### Activity
Determine how many lines below hold the string "rebalanceo". Reply with the number alone.

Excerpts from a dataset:
....................
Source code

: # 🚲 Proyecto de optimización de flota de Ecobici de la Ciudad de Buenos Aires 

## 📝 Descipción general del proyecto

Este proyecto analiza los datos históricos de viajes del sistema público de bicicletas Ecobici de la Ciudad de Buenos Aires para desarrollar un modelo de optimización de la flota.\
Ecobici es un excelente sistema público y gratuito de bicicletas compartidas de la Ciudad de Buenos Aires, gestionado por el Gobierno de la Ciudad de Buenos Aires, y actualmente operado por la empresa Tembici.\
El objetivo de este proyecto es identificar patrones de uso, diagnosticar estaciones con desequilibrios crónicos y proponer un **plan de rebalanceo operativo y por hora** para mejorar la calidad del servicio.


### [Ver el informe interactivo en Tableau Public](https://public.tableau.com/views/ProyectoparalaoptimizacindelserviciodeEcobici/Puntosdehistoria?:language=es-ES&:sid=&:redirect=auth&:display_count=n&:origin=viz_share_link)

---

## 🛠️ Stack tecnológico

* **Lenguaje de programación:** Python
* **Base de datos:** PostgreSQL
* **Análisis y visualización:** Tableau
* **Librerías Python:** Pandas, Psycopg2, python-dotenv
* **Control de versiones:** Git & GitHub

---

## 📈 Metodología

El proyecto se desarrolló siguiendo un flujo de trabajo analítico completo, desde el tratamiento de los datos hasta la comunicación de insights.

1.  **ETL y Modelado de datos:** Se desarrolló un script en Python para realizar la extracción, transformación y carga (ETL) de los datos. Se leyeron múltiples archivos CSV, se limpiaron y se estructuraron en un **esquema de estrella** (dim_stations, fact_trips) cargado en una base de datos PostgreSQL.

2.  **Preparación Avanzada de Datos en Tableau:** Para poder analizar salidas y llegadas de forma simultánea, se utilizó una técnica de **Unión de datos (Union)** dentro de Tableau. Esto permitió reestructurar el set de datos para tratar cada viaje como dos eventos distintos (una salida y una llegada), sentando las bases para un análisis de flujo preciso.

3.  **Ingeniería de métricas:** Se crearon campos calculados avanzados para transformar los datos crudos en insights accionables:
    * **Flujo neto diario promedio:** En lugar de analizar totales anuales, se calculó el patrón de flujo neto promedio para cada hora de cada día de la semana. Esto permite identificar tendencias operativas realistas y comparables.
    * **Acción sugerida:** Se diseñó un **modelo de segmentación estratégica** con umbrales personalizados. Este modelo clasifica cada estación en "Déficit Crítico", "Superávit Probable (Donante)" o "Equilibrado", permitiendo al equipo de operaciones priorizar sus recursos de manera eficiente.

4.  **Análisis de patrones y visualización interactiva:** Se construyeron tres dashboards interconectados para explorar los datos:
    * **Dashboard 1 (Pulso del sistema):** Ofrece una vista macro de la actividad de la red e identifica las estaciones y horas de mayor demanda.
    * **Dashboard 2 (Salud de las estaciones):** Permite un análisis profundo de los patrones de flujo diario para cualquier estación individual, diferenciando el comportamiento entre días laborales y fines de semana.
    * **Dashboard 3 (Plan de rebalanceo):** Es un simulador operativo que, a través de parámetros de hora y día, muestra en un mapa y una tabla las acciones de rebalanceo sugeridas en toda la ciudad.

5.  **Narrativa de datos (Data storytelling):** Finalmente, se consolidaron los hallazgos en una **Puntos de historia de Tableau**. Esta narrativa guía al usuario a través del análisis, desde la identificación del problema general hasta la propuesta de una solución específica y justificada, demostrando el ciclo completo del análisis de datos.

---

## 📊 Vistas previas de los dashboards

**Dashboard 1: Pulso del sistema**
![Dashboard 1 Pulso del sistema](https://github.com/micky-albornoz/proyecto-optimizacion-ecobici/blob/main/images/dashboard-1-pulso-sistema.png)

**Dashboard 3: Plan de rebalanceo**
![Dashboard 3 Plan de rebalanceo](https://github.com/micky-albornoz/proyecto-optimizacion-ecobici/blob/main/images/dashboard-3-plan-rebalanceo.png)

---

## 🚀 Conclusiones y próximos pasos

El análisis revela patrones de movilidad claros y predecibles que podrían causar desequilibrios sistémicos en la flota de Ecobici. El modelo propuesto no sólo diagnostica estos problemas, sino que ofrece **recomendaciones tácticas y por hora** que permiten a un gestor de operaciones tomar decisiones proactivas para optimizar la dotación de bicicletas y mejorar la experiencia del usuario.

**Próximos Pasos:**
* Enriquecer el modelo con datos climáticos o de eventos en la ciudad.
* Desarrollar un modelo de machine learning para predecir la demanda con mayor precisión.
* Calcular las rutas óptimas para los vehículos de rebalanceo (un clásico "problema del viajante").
....................
### Your response
5